Go to the line below that has "Our work, then, defines", print it and each line after it exactly, and stop after the line that has "Although dynamic typing"; leave out pictures.

## SUPPLIED MATERIAL:
----
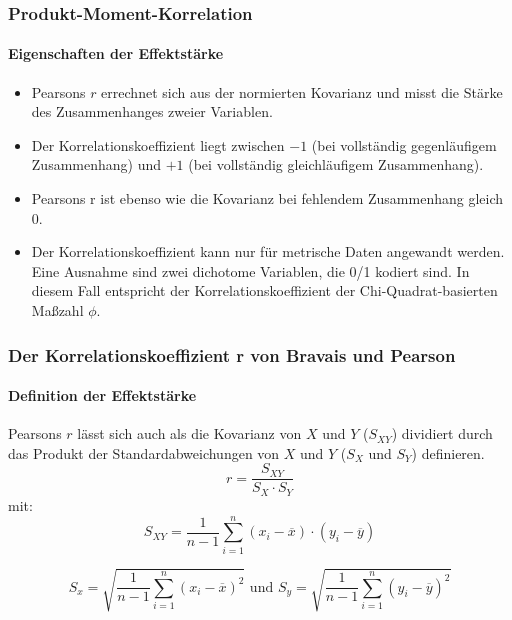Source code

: \begin{frame}[shrink = 5]
  \frametitle{Produkt-Moment-Korrelation}
  \framesubtitle{Eigenschaften der Effektstärke}
  \begin{itemize}[<+->]
  \item Pearsons $r$ errechnet sich aus der normierten Kovarianz und misst die Stärke des Zusammenhanges zweier Variablen.
  \item Der Korrelationskoeffizient liegt zwischen $-1$ (bei vollständig gegenläufigem Zusammenhang) und $+1$ (bei
    vollständig gleichläufigem Zusammenhang).
  \item Pearsons r ist ebenso wie die Kovarianz bei fehlendem Zusammenhang gleich 0.
  \item Der Korrelationskoeffizient kann nur für metrische Daten angewandt werden. Eine Ausnahme sind zwei dichotome
    Variablen, die 0/1 kodiert sind. In diesem Fall entspricht der Korrelationskoeffizient der Chi-Quadrat-basierten Maßzahl $\phi$.
  \end{itemize}
\end{frame}


\begin{frame}
  \frametitle{\large{Der Korrelationskoeffizient r von Bravais und Pearson}}
  \framesubtitle{Definition der Effektstärke}
  Pearsons $r$ lässt sich auch als die Kovarianz von $X$ und $Y$ ($S_{XY}$) dividiert durch das
  Produkt der Standardabweichungen von $X$ und $Y$ ($S_X$ und $S_Y$) definieren.
  \begin{equation}
    r = \frac{S_{XY}}{S_X \cdot S_Y}
  \end{equation}
  mit:\\
  \begin{equation}
    S_{XY} = \frac{1}{n-1}\sum\limits^n_{i = 1}(x_i - \overline{x}) \cdot (y_i - \overline{y})
  \end{equation}

  \begin{equation}
    S_x = \sqrt{\frac{1}{n-1} \sum\limits^n_{i = 1} (x_i - \overline{x})^2} \text{  und  }
    S_y = \sqrt{\frac{1}{n-1} \sum\limits^n_{i = 1} (y_i - \overline{y})^2}
  \end{equation}
\end{frame}


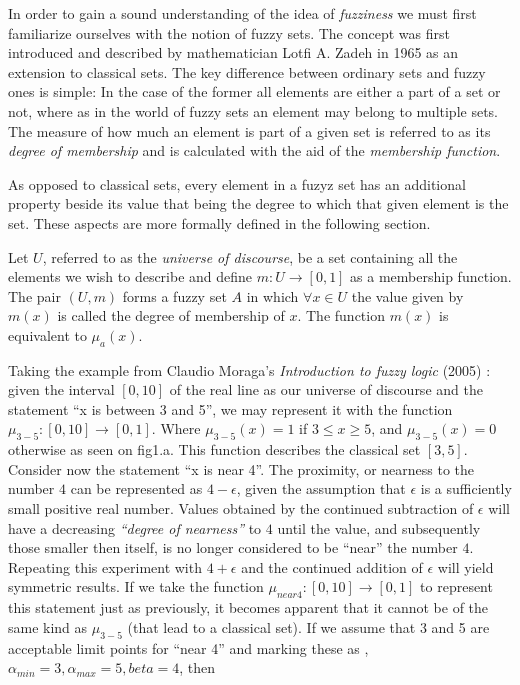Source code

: 
In order to gain a sound understanding of the idea of \textit{fuzziness} we must first familiarize ourselves with the notion of fuzzy sets. The concept was first introduced and described by mathematician Lotfi A. Zadeh in 1965 as an extension to classical sets. The key difference between ordinary sets and fuzzy ones is simple: In the case of the former all elements are either a part of a set or not, where as in the world of fuzzy sets an element may belong to multiple sets. The measure of how much an element is part of a given set is referred to as its \textit{degree of membership} and is calculated with the aid of the \textit{membership function}.

As opposed to classical sets, every element in a fuzyz set has an additional property beside its value that being the degree to which that given element is the set. These aspects are more formally defined in the following section.

\begin{definition}
Let $U$, referred to as the \textit{universe of discourse}, be a set containing all the elements we wish to describe and define $m:U \to [0, 1]$ as a membership function. The pair $(U, m) $ forms a fuzzy set $A$ in which $\forall x \in U$ the value given by $m(x)$ is called the degree of membership of $x$. The function $m(x)$ is equivalent to $\mu_{a}(x)$.
\end{definition}

Taking the example from Claudio Moraga's \textit{Introduction to fuzzy logic} (2005) \cite{moraga2005intro}: given the interval $[0, 10]$ of the real line as our universe of discourse and the statement ``x is between 3 and 5'', we may represent it with the function $\mu_{3-5}:[0, 10] \to [0,1]$. Where $\mu_{3-5}(x) = 1$ if $3 \leq x \geq 5$, and $\mu_{3-5}(x) = 0$ otherwise as seen on fig1.a. This function describes the classical set $[3, 5]$. Consider now the statement ``x is near 4''. The proximity, or nearness to the number $4$ can be represented as $4-\epsilon$, given the assumption that $\epsilon$ is a sufficiently small positive real number. Values obtained by the continued subtraction of $\epsilon$ will have a decreasing \textit{``degree of nearness''} to $4$ until the value, and subsequently those smaller then itself, is no longer considered to be ``near'' the number $4$. Repeating this experiment with $4+\epsilon$ and the continued addition of $\epsilon$ will yield symmetric results. If we take the function $\mu_{near 4} : [0, 10] \to [0, 1]$ to represent this statement just as previously, it becomes apparent that it cannot be of the same kind as $\mu_{3-5}$ (that lead to a classical set). If we assume that 3 and 5 are acceptable limit points for ``near 4” and marking these as , $\alpha_{min} = 3, \alpha_{max} = 5, beta = 4$, then

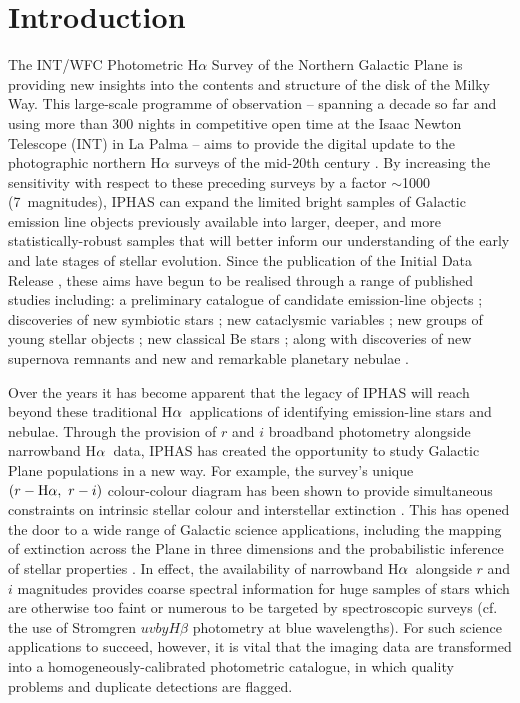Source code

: \documentclass[a4paper,useAMS,usenatbib]{mn2e}
\def\ha{\mbox{H$\rm \alpha$}}
\begin{document}
\section{Introduction}
The INT/WFC Photometric H$\alpha$ Survey
of the Northern Galactic Plane \citep[IPHAS;][]{Drew2005}
is providing new insights into the contents and structure of the disk of the Milky Way.
This large-scale programme of observation
-- spanning a decade so far 
and using more than 300 nights in competitive open time 
at the Isaac Newton Telescope (INT) in La Palma --
aims to provide the digital update 
to the photographic northern H$\alpha$ surveys 
of the mid-20th century \citep[see][]{Kohoutek1999}. 
By increasing the sensitivity 
with respect to these preceding surveys 
by a factor $\sim$1000 (7~magnitudes), 
IPHAS can expand
the limited bright samples of Galactic emission line objects 
previously available into larger, deeper,
and more statistically-robust samples
that will better inform our understanding 
of the early and late stages of stellar evolution.
Since the publication of the Initial Data Release \citep[IDR;][]{Gonzalez-Solares2008},
these aims have begun to be realised through a
range of published studies including: 
a preliminary catalogue of candidate emission-line objects \citep{Witham2008};
discoveries of new symbiotic stars \citep{Corradi2008, Corradi2010, Corradi2011, Rodriguez2014}; 
new cataclysmic variables \citep{Witham2007,Wesson2008,Aungwerojwit2012}; 
new groups of young stellar objects
\citep{Vink2008,Barentsen2011a,Wright2012};
new classical Be stars \citep{Raddi2013};
along with discoveries of new supernova remnants \citep{Sabin2013}
and new and remarkable planetary nebulae 
\citep{Mampaso2006, Viironen2009a, Viironen2009b, Sabin2010, Corradi2011, Viironen2011,Sabin2014}.

Over the years it has become apparent that the legacy of IPHAS 
will reach beyond these traditional \ha\ applications 
of identifying emission-line stars and nebulae. 
Through the provision of $r$ and $i$ broadband photometry 
alongside narrowband \ha\ data,
IPHAS has created the opportunity 
to study Galactic Plane populations 
in a new way.
For example, the survey's unique $(r-\ha,\ r-i)$ colour-colour
diagram has been shown to provide simultaneous constraints 
on intrinsic stellar colour and interstellar extinction \citep{Drew2008}. 
This has opened the door 
to a wide range of Galactic science applications, 
including the mapping of extinction across the Plane in three dimensions
and the probabilistic inference of stellar properties
\citep{Sale2009, Sale2010, Giammanco2011, Sale2012, Barentsen2013, Sale2014}. 
In effect, the availability of narrowband \ha\
alongside $r$ and $i$ magnitudes
provides coarse spectral information for huge samples of stars 
which are otherwise too faint or numerous 
to be targeted by spectroscopic surveys (cf. the use of
Stromgren $uvbyH\beta$ photometry at blue wavelengths).
For such science applications to succeed, however, 
it is vital that the imaging data are transformed 
into a homogeneously-calibrated photometric catalogue, 
in which quality problems 
and duplicate detections are flagged. 
\end{document}
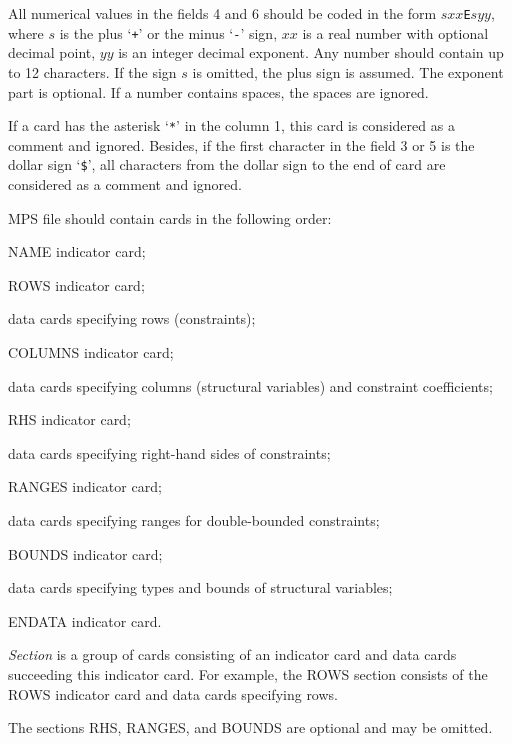 All numerical values in the fields 4 and 6 should be coded in the form
$sxx$\verb|E|$syy$, where $s$ is the plus `\verb|+|' or the minus
`\verb|-|' sign, $xx$ is a real number with optional decimal point,
$yy$ is an integer decimal exponent. Any number should contain up to 12
characters. If the sign $s$ is omitted, the plus sign is assumed. The
exponent part is optional. If a number contains spaces, the spaces are
ignored.


If a card has the asterisk `\verb|*|' in the column 1, this card is
considered as a comment and ignored. Besides, if the first character in
the field 3 or 5 is the dollar sign `\verb|$|', all characters from the
dollar sign to the end of card are considered as a comment and ignored.

MPS file should contain cards in the following order:


\Item{---}NAME indicator card;

\Item{---}ROWS indicator card;

\Item{---}data cards specifying rows (constraints);

\Item{---}COLUMNS indicator card;

\Item{---}data cards specifying columns (structural variables) and
constraint coefficients;

\Item{---}RHS indicator card;

\Item{---}data cards specifying right-hand sides of constraints;

\Item{---}RANGES indicator card;

\Item{---}data cards specifying ranges for double-bounded constraints;

\Item{---}BOUNDS indicator card;

\Item{---}data cards specifying types and bounds of structural
variables;

\Item{---}ENDATA indicator card.


{\it Section} is a group of cards consisting of an indicator card and
data cards succeeding this indicator card. For example, the ROWS section
consists of the ROWS indicator card and data cards specifying rows.

The sections RHS, RANGES, and BOUNDS are optional and may be omitted.

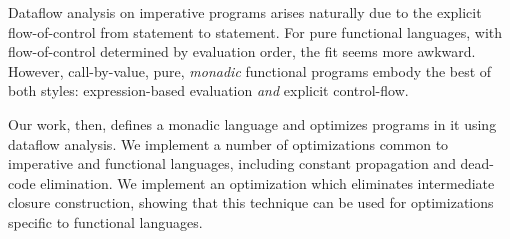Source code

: Dataflow analysis on imperative programs arises naturally due to the
explicit flow-of-control from statement to statement. For pure
functional languages, with flow-of-control determined by evaluation
order, the fit seems more awkward. However, call-by-value, pure,
\emph{monadic} functional programs embody the best of both
styles: expression-based evaluation \emph{and} explicit
control-flow. 

Our work, then, defines a monadic language and optimizes programs in
it using dataflow analysis. We implement a number of optimizations
common to imperative and functional languages, including constant
propagation and dead-code elimination. We implement an optimization
which eliminates intermediate closure construction, showing that this
technique can be used for optimizations specific to functional
languages.



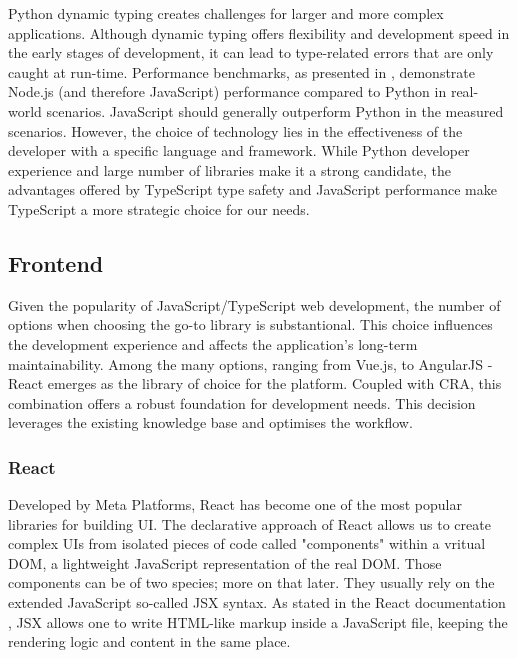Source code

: Python dynamic typing creates challenges for larger and more complex applications.
Although dynamic typing offers flexibility and development speed in the early stages of development, it can lead to type-related errors that are only caught at run-time.
Performance benchmarks, as presented in \cite{PerformancePythonNode}, demonstrate Node.js (and therefore JavaScript) performance compared to Python in real-world scenarios.
JavaScript should generally outperform Python in the measured scenarios.
However, the choice of technology lies in the effectiveness of the developer with a specific language and framework.
While Python developer experience and large number of libraries make it a strong candidate, the advantages offered by TypeScript type safety and JavaScript performance make TypeScript a more strategic choice for our needs.


\subsection{Frontend}
\label{subsec:frontend-library}
Given the popularity of JavaScript/TypeScript web development, the number of options when choosing the go-to library is substantional.
This choice influences the development experience and affects the application's long-term maintainability. 
Among the many options, ranging from Vue.js, to AngularJS - React emerges as the library of choice for the platform. 
Coupled with \ac{CRA}, this combination offers a robust foundation for development needs.
This decision leverages the existing knowledge base and optimises the workflow. 

\subsubsection{React}
Developed by Meta Platforms, React has become one of the most popular libraries for building \ac{UI}.
The declarative approach of React allows us to create complex \ac{UI}s from isolated pieces of code called "components" \cite{react-docs} within a vritual \ac{DOM}, a lightweight JavaScript representation of the real \ac{DOM}.
Those components can be of two species; more on that later.
They usually rely on the extended JavaScript so-called JSX syntax.
As stated in the React documentation \cite{JSX-react-docs}, JSX allows one to write HTML-like markup inside a JavaScript file, keeping the rendering logic and content in the same place.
----
## OUTPUT BELOW:
Our work, then, defines a monadic language and optimizes programs in
it using dataflow analysis. We implement a number of optimizations
common to imperative and functional languages, including constant
propagation and dead-code elimination. We implement an optimization
which eliminates intermediate closure construction, showing that this
technique can be used for optimizations specific to functional
languages.



Source code

: Python dynamic typing creates challenges for larger and more complex applications.
Although dynamic typing offers flexibility and development speed in the early stages of development, it can lead to type-related errors that are only caught at run-time.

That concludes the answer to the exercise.